Deutsche Welle DW’nin bildirdiğine göre, Alman Parlamentosu İnsan Hakları Komitesi, Almanya Dışişleri Bakanlığı'nın Çin'in mevcut insan hakları durumuna ilişkin hazırladığı raporu gözden geçirmek için 18 Mayıs'ta kapalı bir oturum gerçekleştirdi. Raporda, Çin'deki insan hakları avukatları son birkaç yıldır Çin rejiminin baskısı altında olduğu ve durumun günseri kütüleştiği vurgulanıyor.
Rapora göre, Çin'deki yüze yakın insan hakları avukatının üçte birinden fazlası hapse atıldı veya yasal statüleri iptal edildi. Tüm Barolar Rejim tarafından sıkı bir denetime ve hiç bitmeyen incelemeye tabi tutulurken, Rapor, Çin'deki insan hakları avukatlarının doğrudan tutuklanması, adım adım izlenmesi ve ailelerinin baskı altına alınması da dahil olmak üzere Çin’in kötü insan hakları siciline detaylıca değiniyor.

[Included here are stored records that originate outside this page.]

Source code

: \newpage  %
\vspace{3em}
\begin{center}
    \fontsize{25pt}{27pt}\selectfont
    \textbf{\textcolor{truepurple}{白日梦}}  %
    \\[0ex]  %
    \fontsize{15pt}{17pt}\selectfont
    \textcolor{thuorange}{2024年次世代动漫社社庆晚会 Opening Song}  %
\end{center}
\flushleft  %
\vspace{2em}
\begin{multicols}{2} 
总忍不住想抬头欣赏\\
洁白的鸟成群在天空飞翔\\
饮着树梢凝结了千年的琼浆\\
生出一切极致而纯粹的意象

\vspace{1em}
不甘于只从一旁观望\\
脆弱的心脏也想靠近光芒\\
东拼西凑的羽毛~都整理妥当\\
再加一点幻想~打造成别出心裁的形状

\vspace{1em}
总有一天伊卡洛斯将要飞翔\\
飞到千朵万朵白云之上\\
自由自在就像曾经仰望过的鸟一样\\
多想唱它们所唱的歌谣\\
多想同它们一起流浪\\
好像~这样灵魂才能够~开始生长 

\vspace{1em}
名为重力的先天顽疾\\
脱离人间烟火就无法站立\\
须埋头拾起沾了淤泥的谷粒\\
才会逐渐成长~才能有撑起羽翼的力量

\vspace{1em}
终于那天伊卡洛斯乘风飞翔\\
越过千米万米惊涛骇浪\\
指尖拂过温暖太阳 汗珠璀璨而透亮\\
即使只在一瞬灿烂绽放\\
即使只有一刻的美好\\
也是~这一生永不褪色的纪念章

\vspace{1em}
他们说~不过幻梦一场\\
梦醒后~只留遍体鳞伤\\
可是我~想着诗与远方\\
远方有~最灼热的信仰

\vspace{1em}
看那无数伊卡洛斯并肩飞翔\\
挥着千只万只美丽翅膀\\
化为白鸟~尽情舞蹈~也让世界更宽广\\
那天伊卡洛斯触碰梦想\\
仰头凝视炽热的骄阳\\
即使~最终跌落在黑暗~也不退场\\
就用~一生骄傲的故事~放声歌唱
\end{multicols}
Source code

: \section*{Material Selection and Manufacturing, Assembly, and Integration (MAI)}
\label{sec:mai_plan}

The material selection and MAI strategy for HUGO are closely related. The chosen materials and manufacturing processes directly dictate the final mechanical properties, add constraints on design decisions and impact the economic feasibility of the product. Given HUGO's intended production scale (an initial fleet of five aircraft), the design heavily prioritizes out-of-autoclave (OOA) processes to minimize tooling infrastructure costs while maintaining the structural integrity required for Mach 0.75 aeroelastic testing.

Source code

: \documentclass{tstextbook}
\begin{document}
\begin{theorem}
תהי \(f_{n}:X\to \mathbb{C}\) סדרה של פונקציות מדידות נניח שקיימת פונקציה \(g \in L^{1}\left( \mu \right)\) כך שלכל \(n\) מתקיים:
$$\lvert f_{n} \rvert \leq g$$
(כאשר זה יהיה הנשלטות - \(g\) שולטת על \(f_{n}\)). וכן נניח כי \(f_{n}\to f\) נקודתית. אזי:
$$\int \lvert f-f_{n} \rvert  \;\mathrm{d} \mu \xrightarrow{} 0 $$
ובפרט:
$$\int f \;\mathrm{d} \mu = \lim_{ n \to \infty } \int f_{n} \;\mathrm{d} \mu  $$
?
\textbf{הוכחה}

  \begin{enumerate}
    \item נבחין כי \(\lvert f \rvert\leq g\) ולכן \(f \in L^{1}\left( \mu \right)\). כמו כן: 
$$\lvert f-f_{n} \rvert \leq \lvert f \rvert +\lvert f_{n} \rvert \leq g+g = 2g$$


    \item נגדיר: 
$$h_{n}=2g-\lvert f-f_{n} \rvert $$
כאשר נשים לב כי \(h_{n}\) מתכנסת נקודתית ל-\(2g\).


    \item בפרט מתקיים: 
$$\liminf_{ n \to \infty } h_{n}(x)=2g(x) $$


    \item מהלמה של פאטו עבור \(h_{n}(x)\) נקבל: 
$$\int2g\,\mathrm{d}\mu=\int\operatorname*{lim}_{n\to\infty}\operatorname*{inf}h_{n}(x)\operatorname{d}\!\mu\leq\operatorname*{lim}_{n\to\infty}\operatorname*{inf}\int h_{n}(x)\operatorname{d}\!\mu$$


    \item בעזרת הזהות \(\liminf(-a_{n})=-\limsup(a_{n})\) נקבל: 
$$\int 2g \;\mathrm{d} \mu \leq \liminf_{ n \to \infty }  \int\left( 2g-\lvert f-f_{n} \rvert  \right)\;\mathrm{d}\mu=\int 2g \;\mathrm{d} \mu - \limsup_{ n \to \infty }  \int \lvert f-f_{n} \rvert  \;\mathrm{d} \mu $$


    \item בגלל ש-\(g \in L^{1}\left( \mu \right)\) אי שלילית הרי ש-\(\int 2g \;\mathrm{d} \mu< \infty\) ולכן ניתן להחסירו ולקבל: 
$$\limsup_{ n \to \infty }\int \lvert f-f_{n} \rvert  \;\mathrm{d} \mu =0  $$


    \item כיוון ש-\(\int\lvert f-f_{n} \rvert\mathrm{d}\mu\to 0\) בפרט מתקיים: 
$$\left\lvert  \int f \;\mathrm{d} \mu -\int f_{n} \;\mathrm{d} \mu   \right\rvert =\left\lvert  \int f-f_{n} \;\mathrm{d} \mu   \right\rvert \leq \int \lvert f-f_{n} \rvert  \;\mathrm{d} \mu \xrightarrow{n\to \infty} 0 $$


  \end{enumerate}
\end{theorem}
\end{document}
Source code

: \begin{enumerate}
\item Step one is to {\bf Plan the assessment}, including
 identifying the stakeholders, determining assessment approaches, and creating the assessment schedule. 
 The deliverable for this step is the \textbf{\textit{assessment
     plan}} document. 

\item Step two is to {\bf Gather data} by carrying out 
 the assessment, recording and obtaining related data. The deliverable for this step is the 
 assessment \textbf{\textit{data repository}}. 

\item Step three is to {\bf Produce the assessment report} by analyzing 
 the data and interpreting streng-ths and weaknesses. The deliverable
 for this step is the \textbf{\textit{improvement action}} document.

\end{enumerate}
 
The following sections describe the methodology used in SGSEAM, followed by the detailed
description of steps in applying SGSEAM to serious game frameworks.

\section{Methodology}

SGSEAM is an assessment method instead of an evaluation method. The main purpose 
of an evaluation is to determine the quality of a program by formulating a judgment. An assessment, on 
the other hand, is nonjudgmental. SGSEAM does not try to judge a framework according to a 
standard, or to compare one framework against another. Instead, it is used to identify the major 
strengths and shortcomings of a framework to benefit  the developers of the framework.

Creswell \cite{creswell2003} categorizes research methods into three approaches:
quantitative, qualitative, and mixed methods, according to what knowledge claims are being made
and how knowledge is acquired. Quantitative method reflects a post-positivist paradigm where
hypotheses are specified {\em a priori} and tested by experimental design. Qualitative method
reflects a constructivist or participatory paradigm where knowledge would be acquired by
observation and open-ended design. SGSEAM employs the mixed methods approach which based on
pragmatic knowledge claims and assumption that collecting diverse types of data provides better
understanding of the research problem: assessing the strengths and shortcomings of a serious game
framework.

Raporda ayrıca Alman hükümetinin Almanya-Çin ikili diyaloğu bağlamında Çinli insan hakları avukatlarına yönelik baskı konusunu defalarca gündeme getirdiği ve konuyu uluslararası arenada veya sosyal platform larda sürekli olarak gündeme tutmaya çalıştığı, ancak bunun hiçbir sonuç vermediği belirtiliyor.

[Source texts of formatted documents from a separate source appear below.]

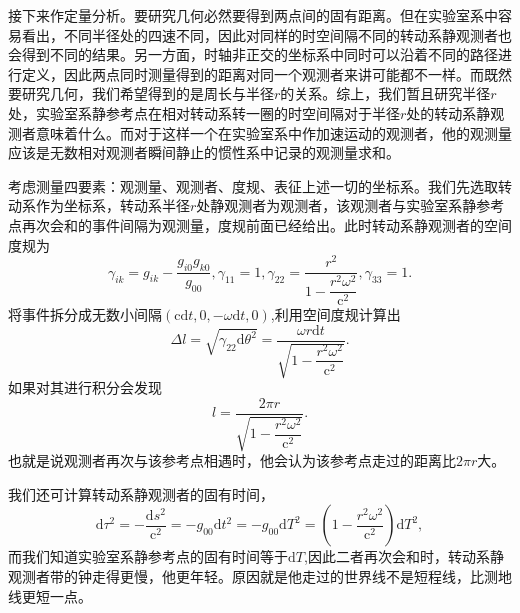 \documentclass[11pt, a4paper, oneside, onecolumn]{ctexart}
\numberwithin{equation}{subsection}
\begin{document}
接下来作定量分析。要研究几何必然要得到两点间的固有距离。但在实验室系中容易看出，不同半径处的四速不同，因此对同样的时空间隔不同的转动系静观测者也会得到不同的结果。另一方面，时轴非正交的坐标系中同时可以沿着不同的路径进行定义，因此两点同时测量得到的距离对同一个观测者来讲可能都不一样。而既然要研究几何，我们希望得到的是周长与半径$r$的关系。综上，我们暂且研究半径$r$处，实验室系静参考点在相对转动系转一圈的时空间隔对于半径$r$处的转动系静观测者意味着什么。而对于这样一个在实验室系中作加速运动的观测者，他的观测量应该是无数相对观测者瞬间静止的惯性系中记录的观测量求和。

考虑测量四要素：观测量、观测者、度规、表征上述一切的坐标系。我们先选取转动系作为坐标系，转动系半径$r$处静观测者为观测者，该观测者与实验室系静参考点再次会和的事件间隔为观测量，度规前面已经给出。此时转动系静观测者的空间度规为
\begin{equation}
\gamma_{ik}=g_{ik}-\frac{g_{i0}g_{k0}}{g_{00}},\gamma_{11}=1,\gamma_{22}=\frac{r^{2}}{1-\dfrac{r^{2}\omega^{2}}{\mathrm{c}^{2}}},\gamma_{33}=1.
\end{equation}
将事件拆分成无数小间隔$\left(\mathrm{c}\mathrm{d}t,0,-\omega\mathrm{d}t,0\right)$,利用空间度规计算出
\begin{equation}
\Delta{}l=\sqrt{\gamma_{22}\mathrm{d}\theta^{2}}=\frac{\omega r\mathrm{d}t}{\sqrt{1-\dfrac{r^{2}\omega^{2}}{\mathrm{c}^{2}}}}.
\end{equation}
如果对其进行积分会发现
\begin{equation}
l=\frac{2\pi r}{\sqrt{1-\dfrac{r^{2}\omega^{2}}{\mathrm{c}^{2}}}}.
\end{equation}
也就是说观测者再次与该参考点相遇时，他会认为该参考点走过的距离比$2\pi r$大。

我们还可计算转动系静观测者的固有时间，
\begin{equation}
\mathrm{d}\tau^{2}=-\frac{\mathrm{d}s^{2}}{\mathrm{c}^{2}}=-g_{00}\mathrm{d}t^{2}=-g_{00}\mathrm{d}T^{2}=\left(1-\frac{r^{2}\omega^{2}}{\mathrm{c}^{2}}\right)\mathrm{d}T^{2},
\end{equation}
而我们知道实验室系静参考点的固有时间等于$\mathrm{d}T$,因此二者再次会和时，转动系静观测者带的钟走得更慢，他更年轻。原因就是他走过的世界线不是短程线，比测地线更短一点。
\end{document}
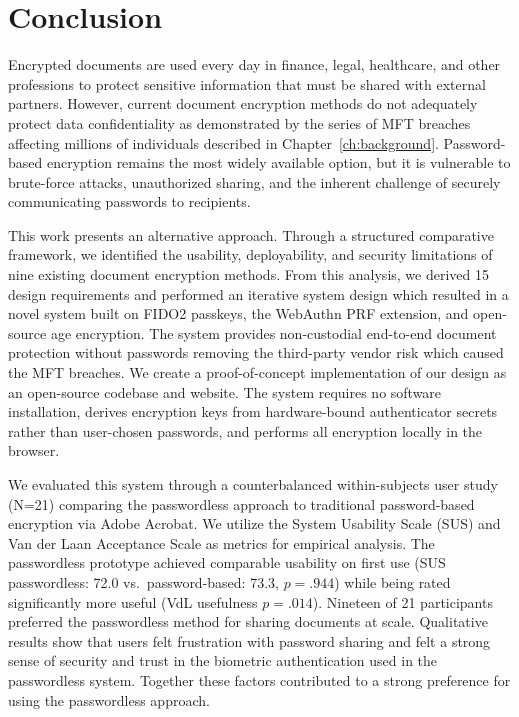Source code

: \section{Conclusion}
\label{sec:conclusion}

Encrypted documents are used every day in finance, legal, healthcare, and other professions to protect sensitive information that must be shared with external partners. However, current document encryption methods do not adequately protect data confidentiality as demonstrated by the series of MFT breaches affecting millions of individuals described in Chapter~\ref{ch:background}. Password-based encryption remains the most widely available option, but it is vulnerable to brute-force attacks, unauthorized sharing, and the inherent challenge of securely communicating passwords to recipients.

This work presents an alternative approach. Through a structured comparative framework, we identified the usability, deployability, and security limitations of nine existing document encryption methods. From this analysis, we derived 15 design requirements and performed an iterative system design which resulted in a novel system built on FIDO2 passkeys, the WebAuthn PRF extension, and open-source age encryption. The system provides non-custodial end-to-end document protection without passwords removing the third-party vendor risk which caused the MFT breaches. We create a proof-of-concept implementation of our design as an open-source codebase and website. The system requires no software installation, derives encryption keys from hardware-bound authenticator secrets rather than user-chosen passwords, and performs all encryption locally in the browser.

We evaluated this system through a counterbalanced within-subjects user study (N=21) comparing the passwordless approach to traditional password-based encryption via Adobe Acrobat. We utilize the System Usability Scale (SUS) and Van der Laan Acceptance Scale as metrics for empirical analysis. The passwordless prototype achieved comparable usability on first use (SUS passwordless: 72.0 vs.\ password-based: 73.3, $p=.944$) while being rated significantly more useful (VdL usefulness $p=.014$). Nineteen of 21 participants preferred the passwordless method for sharing documents at scale. Qualitative results show that users felt frustration with password sharing and felt a strong sense of security and trust in the biometric authentication used in the passwordless system. Together these factors contributed to a strong preference for using the passwordless approach.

Gözlemciler, “hal böyleyken BM İnsan Hakları Yüksek Komiseri Michelle Bachelet'in bugün başlayan ve 23-28 Mayıs 2022 tarihleri arası Çin ve Doğu Türkistan'da gerçekleştireceği ziyaret, tam anlamıyla gezi turundan ibaret olur. Çin’in önceden hazırladığı Kandırmaca gezisiyle gerçekleri göremeden gidip dönecekler, Çünkü delegasyon hiçbir zaman mazlum ve gerçek halkla veya gerçek İnsan hakları avukatları ya da Doğu Türkistan’daki aydın, bilim insanları, sanatçı mahkumlarla görüşmeler yapamayacaktır.” diye kaydetti.

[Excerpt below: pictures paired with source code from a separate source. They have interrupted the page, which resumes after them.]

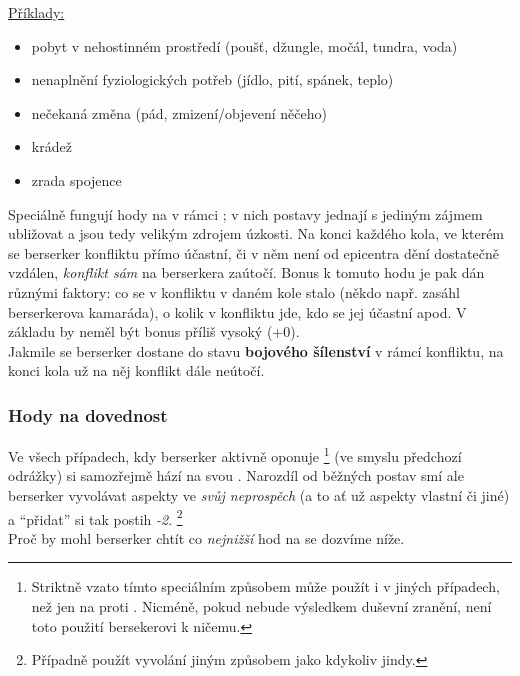 \underline{Příklady:}
\begin{itemize}
\item pobyt v nehostinném prostředí (poušť, džungle, močál, tundra, voda)
\item nenaplnění fyziologických potřeb (jídlo, pití, spánek, teplo)
\item nečekaná změna (pád, zmizení/objevení něčeho)
\item krádež
\item zrada spojence
\end{itemize}

Speciálně fungují hody na  v rámci ; v nich postavy jednají s jediným zájmem ubližovat a jsou tedy velikým zdrojem úzkosti. Na konci každého kola, ve kterém se berserker konfliktu přímo účastní, či v něm není od epicentra dění dostatečně vzdálen, \textit{konflikt sám} na berserkera  zaútočí. Bonus k tomuto hodu je pak dán různými faktory: co se v konfliktu v daném kole stalo (někdo např. zasáhl berserkerova kamaráda), o kolik v konfliktu jde, kdo se jej účastní apod. V základu by neměl být bonus příliš vysoký (+0).\\

Jakmile se berserker dostane do stavu \textbf{bojového šílenství} v rámcí konfliktu, na konci kola už na něj konflikt dále neútočí.
\subsubsection*{Hody na dovednost }
Ve všech případech, kdy berserker aktivně oponuje   \footnote{Striktně vzato tímto speciálním způsobem může použít  i v jiných případech, než jen na  proti . Nicméně, pokud nebude výsledkem duševní zranění, není toto použití bersekerovi k ničemu.} (ve smyslu předchozí odrážky) si samozřejmě hází na  svou . Narozdíl od běžných postav smí ale berserker vyvolávat aspekty ve \textit{svůj neprospěch} (a to ať už aspekty vlastní či jiné) a ``přidat'' si tak postih \textit{-2}. \footnote{Případně použít vyvolání jiným způsobem jako kdykoliv jindy.}\\
Proč by mohl berserker chtít co \textit{nejnižší} hod na  se dozvíme níže.

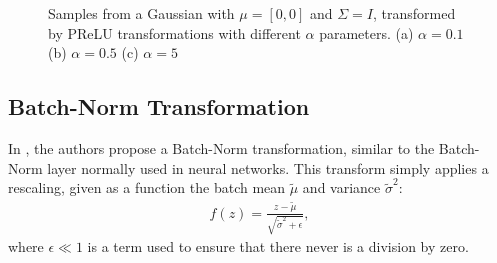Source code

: \begin{figure}[!htb]
  \begin{subfigmatrix}{3}
  \end{subfigmatrix}
    \caption{Samples from a Gaussian with $\mu = [0, 0]$ and $\Sigma = I$, transformed
    by PReLU transformations with different $\alpha$ parameters. (a) $\alpha = 0.1$
    (b) $\alpha = 0.5$ (c) $\alpha = 5$}
  \label{fig:prelu}
\end{figure}

\subsection{Batch-Norm Transformation}
In \cite{real-nvp}, the authors propose a Batch-Norm transformation, similar to
the Batch-Norm layer normally used in neural networks. This transform simply
applies a rescaling, given as a function the batch mean $\tilde\mu$ and variance
${\tilde\sigma}^2$:
\begin{align}
    f(z) = \frac{z - \tilde\mu}{\sqrt{{\tilde\sigma}^2 + \epsilon}},
\end{align} where $\epsilon \ll 1$ is a term used to ensure that there never is
a division by zero.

TÜM KANITLAR, SOYKIRIMI DOĞRULUYOR
İşgalci Çin, son yıllarda Doğu Türkistan halkını sistematik bir şekilde keyfi tutuklamayla toplama kamplarına veya hapishanelere hapsetmenin yanı sıra sözde “fazla iş gücü” yalanıyla Uygurları Çin illerine köle işçi olarak açık bir şekilde sürgüne gönderiyor.
Çin rejimi, Doğu Türkistan halkına yönelik uyguladığı devasa toplama kamplarında alıkoyma ve cezaevlerinde, cebri tehcir, zorla çalıştırma gibi insanlık dışı uygulamalarına devam ederken, hiçbir uluslararası hukuk organı veya insan haklarını gerçekten savunanlar vs... Çin’e “dur!” diyen olmadı. Anca dünyanın farklı bölgelerinden ülke bazında bazen, o da çok cılız sesler ile Çin’e karşı tepkiler gösterilmeye devam ediyor.
Uzmanlar, ASPİ gibi güvenilir araştırma Raporlarına göre Çin rejimi, Doğu Türkistanlıları sistematik ve kitlesel olarak keyfi tutuklayıp (gayrı resmi verilere göre 8 milyon insanı) toplama kamplarına veya hapishanelere hapsederek tüm insan haklarını, yaşama, yuva kurma, evlat yetiştirme haklarını elinden alıyor.